Tuesday, May 27, 2014
More from this month's guest blogger, Professor Jamie Abrams from the University of Louisville School of Law. Her scholarly interests include integrating masculinities theory in feminist law reforms such as military integration and domestic violence; examining the tort complexities governing standards of care in childbirth; gendered conceptualizations of citizenship; and legal education pedagogy.
The latest mass shooting in Isla Vista, California adds to a troublesome lineage of mass shootings by male shooters in the United States. The New York Times covers the issue of gendered violence at Campus Killings Set Off Anguished Conversation. The article highlights how the killings have “set off a raw, anguished conversation about the ways women are perceived sexually and the violence against them that has reverberated around the country.” The NYT coverage reveals how both feminism and masculinities are needed to address the gendered complexities of violence.
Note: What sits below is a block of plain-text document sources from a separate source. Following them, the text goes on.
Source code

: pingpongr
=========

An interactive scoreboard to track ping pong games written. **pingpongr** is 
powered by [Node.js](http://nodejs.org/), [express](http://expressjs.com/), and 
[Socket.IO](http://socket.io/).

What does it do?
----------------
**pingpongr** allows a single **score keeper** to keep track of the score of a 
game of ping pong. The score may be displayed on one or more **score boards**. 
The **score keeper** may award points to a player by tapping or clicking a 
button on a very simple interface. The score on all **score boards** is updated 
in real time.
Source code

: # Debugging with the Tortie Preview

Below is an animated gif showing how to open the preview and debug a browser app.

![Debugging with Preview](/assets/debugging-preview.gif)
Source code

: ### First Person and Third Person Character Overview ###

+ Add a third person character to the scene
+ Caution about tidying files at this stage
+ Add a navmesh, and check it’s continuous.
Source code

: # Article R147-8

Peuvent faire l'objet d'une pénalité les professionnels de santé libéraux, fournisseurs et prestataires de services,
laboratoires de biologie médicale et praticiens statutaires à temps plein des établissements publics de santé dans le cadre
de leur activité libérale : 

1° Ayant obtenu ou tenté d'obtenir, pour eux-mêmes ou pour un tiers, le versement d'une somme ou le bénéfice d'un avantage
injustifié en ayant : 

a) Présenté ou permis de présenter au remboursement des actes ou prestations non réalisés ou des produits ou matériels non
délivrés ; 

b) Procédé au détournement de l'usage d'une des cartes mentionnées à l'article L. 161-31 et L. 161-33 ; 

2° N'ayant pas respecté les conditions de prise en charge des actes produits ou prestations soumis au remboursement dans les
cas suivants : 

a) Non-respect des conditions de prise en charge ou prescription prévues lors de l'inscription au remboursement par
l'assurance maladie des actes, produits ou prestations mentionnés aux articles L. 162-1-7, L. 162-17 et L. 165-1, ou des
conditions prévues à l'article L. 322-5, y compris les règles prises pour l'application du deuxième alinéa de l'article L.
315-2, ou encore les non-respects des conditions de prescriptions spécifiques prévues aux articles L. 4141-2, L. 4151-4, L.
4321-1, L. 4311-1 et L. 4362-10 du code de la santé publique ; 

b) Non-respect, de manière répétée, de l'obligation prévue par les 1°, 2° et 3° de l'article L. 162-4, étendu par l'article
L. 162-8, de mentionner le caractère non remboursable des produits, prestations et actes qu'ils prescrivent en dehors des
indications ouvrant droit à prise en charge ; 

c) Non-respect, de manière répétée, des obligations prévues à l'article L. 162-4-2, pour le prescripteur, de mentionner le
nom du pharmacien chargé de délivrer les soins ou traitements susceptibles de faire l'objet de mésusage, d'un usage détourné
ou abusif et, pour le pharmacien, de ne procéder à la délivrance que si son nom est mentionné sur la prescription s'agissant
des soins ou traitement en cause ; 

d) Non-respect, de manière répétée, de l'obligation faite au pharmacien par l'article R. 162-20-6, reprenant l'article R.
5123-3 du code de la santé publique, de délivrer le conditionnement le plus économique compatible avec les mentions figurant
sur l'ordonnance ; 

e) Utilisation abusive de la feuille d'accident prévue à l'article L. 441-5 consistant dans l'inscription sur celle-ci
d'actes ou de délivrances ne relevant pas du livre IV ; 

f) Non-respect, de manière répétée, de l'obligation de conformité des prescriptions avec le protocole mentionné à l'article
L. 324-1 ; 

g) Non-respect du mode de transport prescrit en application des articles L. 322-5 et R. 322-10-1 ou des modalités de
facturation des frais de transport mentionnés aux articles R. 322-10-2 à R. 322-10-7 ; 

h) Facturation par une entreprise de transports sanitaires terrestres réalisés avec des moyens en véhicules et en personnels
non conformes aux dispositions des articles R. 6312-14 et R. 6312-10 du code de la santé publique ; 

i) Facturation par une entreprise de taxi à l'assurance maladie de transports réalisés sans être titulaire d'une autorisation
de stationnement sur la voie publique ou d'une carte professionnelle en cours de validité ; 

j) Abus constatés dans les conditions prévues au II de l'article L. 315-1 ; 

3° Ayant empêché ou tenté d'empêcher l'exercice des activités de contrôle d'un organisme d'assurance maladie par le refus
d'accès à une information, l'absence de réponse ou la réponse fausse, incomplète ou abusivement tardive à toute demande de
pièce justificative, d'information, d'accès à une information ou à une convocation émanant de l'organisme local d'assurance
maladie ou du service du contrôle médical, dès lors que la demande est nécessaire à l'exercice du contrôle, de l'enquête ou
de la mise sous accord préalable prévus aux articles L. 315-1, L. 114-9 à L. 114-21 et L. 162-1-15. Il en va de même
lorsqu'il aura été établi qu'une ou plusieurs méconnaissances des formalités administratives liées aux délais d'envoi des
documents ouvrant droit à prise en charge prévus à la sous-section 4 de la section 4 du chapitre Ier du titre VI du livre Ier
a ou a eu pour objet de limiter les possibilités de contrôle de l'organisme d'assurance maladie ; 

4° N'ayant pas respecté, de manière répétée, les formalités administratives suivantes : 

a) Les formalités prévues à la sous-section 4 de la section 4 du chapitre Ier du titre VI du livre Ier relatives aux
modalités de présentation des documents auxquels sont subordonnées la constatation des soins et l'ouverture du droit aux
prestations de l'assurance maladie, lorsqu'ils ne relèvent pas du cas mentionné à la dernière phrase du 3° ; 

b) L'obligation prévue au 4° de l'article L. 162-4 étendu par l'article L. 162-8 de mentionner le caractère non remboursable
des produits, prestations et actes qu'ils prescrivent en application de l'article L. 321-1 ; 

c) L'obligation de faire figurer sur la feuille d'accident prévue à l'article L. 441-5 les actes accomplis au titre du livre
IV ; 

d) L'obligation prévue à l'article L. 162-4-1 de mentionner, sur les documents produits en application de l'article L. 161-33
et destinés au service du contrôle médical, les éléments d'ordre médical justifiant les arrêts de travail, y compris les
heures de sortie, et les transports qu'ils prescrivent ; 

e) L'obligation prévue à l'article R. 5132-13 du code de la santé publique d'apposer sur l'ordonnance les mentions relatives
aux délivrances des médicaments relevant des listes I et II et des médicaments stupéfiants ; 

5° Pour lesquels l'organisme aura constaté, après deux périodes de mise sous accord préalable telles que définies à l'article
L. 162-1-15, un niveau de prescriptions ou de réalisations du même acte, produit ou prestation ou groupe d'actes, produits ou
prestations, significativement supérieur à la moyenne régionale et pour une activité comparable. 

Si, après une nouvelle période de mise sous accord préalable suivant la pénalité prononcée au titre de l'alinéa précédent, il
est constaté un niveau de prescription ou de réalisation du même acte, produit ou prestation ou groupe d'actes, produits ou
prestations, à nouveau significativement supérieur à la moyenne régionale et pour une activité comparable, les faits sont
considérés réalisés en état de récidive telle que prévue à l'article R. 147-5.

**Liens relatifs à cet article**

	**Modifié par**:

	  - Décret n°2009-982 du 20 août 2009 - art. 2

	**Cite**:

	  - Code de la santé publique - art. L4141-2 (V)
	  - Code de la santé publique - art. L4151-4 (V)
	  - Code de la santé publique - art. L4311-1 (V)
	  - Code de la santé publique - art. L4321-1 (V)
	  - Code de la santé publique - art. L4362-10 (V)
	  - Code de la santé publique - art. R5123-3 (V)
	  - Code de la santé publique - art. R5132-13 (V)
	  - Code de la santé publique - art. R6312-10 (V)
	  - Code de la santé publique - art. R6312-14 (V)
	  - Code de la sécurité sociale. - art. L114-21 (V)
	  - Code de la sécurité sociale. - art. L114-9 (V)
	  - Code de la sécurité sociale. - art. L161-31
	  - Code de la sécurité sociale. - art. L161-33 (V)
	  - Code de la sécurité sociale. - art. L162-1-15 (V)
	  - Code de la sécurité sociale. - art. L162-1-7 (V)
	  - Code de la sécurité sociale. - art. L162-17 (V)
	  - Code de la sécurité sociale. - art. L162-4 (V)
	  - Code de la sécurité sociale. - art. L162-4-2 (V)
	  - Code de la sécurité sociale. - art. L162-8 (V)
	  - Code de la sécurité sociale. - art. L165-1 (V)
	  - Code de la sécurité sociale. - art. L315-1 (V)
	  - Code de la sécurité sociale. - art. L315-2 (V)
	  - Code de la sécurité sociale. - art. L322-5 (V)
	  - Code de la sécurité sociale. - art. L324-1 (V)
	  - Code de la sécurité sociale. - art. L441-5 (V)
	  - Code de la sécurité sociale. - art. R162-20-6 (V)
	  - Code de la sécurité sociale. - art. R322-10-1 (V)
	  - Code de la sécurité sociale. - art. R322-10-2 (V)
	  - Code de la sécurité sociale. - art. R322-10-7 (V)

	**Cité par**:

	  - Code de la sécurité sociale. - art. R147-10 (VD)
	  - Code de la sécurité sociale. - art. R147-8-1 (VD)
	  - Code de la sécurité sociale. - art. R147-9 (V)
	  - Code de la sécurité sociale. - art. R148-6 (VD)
The Good Men Project reveals the masculinities underpinnings of mass shootings here. I have written about these issues in The Collateral Consequences of Masculinizing Violence, in which I considered the masculinity underpinnings of a similar mass shooting of women at a Pennsylvania fitness club by George Sodini in 2009 to raise questions about the masculinization of violence in legal frameworks. The pressures to conform to dominant masculinities can lead some men to hyper-masculine expressions of violence. Those hyper-masculine expressions can often follow a direct challenge to an individual’s dominant conception of masculinity, such as the loss of a job or rejection by women. Lisa Hickey of the Good Men Project, a project I was first introduced to by the Gender and the Law Blog last year, adds this additional lens of masculinities to the many other social frames to be considered in connection with mass shootings, such as access to mental health services, gun control, and violence against women.